Boğaziçi Üniversitesi’nde Efrîn işgalini lokum dağıtarak kutlayanları protesto etmelerinin ardından tutuklanan öğrencilerden Agah Suat Atay, ‘dışardaki’ arkadaşlarına mektup yazdı.
Silivri Cezaevi’nde bir buçuk ayı aşkın süredir tutuklu bulunan Atay, 25 Mart’ta gözaltına alındığını, 3 Nisan’da tutuklandığını belirterek şu ifadeleri kullandı: “Tahmin edersiniz ki bir miktar şaşkınım. Böylesine adil olmayan bir karar çıkmasını beklemiyordum. Şu güzel bahar aylarında dört duvar arasında olmak insana koymuyor değil. Fakat bu mekânı bir okula, tüm arsızlığımla bir ödüle hatta reklamcı bir dille ‘mutlaka yaşanması gereken’ bir deneyime çevirme eksenindeyim. Dolayısıyla peşinen söyleyeyim, benden pişmanlık, çaresizlik, sinik kelimeler işitemeyeceksiniz asla.”

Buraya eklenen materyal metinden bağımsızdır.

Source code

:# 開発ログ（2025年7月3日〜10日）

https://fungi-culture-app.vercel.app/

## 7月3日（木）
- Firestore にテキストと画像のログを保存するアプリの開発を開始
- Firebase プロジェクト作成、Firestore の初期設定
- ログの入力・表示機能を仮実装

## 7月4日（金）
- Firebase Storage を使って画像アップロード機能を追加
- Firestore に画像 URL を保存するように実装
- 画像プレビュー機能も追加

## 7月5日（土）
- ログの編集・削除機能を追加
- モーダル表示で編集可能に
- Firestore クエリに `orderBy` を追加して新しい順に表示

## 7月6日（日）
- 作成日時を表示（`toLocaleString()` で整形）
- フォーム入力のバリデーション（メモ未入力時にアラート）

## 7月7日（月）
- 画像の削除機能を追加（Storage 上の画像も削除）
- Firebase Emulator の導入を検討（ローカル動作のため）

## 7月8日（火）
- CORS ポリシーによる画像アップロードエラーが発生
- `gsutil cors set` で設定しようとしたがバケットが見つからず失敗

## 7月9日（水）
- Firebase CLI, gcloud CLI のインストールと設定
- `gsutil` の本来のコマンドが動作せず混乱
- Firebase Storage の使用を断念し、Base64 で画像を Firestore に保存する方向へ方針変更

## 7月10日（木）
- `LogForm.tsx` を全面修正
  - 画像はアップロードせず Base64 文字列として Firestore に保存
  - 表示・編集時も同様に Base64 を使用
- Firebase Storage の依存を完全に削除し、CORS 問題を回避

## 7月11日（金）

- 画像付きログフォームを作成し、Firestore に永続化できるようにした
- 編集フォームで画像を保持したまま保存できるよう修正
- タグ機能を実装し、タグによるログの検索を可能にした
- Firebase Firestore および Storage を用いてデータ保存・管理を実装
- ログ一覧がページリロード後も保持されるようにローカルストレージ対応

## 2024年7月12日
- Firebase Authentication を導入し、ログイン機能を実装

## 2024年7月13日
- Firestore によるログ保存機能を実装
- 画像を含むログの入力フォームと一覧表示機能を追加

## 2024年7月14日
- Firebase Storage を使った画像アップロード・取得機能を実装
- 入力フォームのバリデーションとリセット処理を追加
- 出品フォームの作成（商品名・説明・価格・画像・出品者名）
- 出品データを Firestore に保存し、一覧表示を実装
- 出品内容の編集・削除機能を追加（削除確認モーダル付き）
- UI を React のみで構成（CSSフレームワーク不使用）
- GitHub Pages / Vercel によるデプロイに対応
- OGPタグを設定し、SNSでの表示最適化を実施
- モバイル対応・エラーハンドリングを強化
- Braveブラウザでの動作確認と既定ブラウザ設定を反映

Cumhuriyet’ten Zehra Özdilek’in haberine göre, İyi olmasının en önemli sebeplerinden birinin dışarıda kendileri için mücadele eden insanlar olduğuna değinen Atay, şöyle devam etti: “Bu vesileyle onlara teşekkürlerimi iletiyor, sımsıkı sarılıyorum. Size büyük özgürlük nutukları da çekecek değilim, şunun şurasında 150 m2’ye 40 kişi tıkılmış durumdayız, hani ‘çıkayım sonra söz geri geleceğim’ desen izin vermiyorlar. Hatta kapıyı üzerine sürgüleyip günde iki defa sayım falan yapıyorlar. Bayağı enteresan yani düşününce. Yine de kendimi bir ‘özgür tutsak’ olarak kurguluyorum, 24 saat bana hâlâ dayanmıyor, yetmiyor. Saatlerce kitap okuyor, spor yapıyorum. Mekânsal ayrıştırma pratikleri sonucu ayrı kaldığımız insanlarla bir hayatı paylaşıyorum. Volta atmak ve ana haber (tabii ki Fatih Portakal) izlemek gibi yeni rutinlerim oluştu. Anlayacağınız, kısıtlı imkânların tanıdığı o meşhur mütevazı mutluluğun tadını çıkartıyorum. Bir düelloya davet edilmiş durumdayız. Kavgam ‘faşizmi yargılayan’ Dimitrov’lara yaraşır bir mahpus olmanın kavgasıdır.”
Atay, Nâzım Hikmet’ten dizelere yer verdiği mektubunda, “Süreç bize korkularımızla yüzleşmeyi dayatıyor istemesek de, kaçsak bile. Özgürlüğe, özneleşmeye mahkûm edilmiş durumdayız. Bize acıyanlar aslında ‘mücadele etmeyen benliklerine’ acıyorlar. Olaylar öncesinde bunu ben de yapmıştım da oradan biliyorum. Yılgınlığın sofrasında bize her şey haram, dostların arasındaki güneşin sofrasında bize her şey helal. Bu davet bizim! Gelin, en kötü bir Boğaziçi koğuşu açtırırız burada, size söz. Çok yakında içeride, dışarıda veya her neyse, neresiyse orada görüşmek üzere” diye yazdı.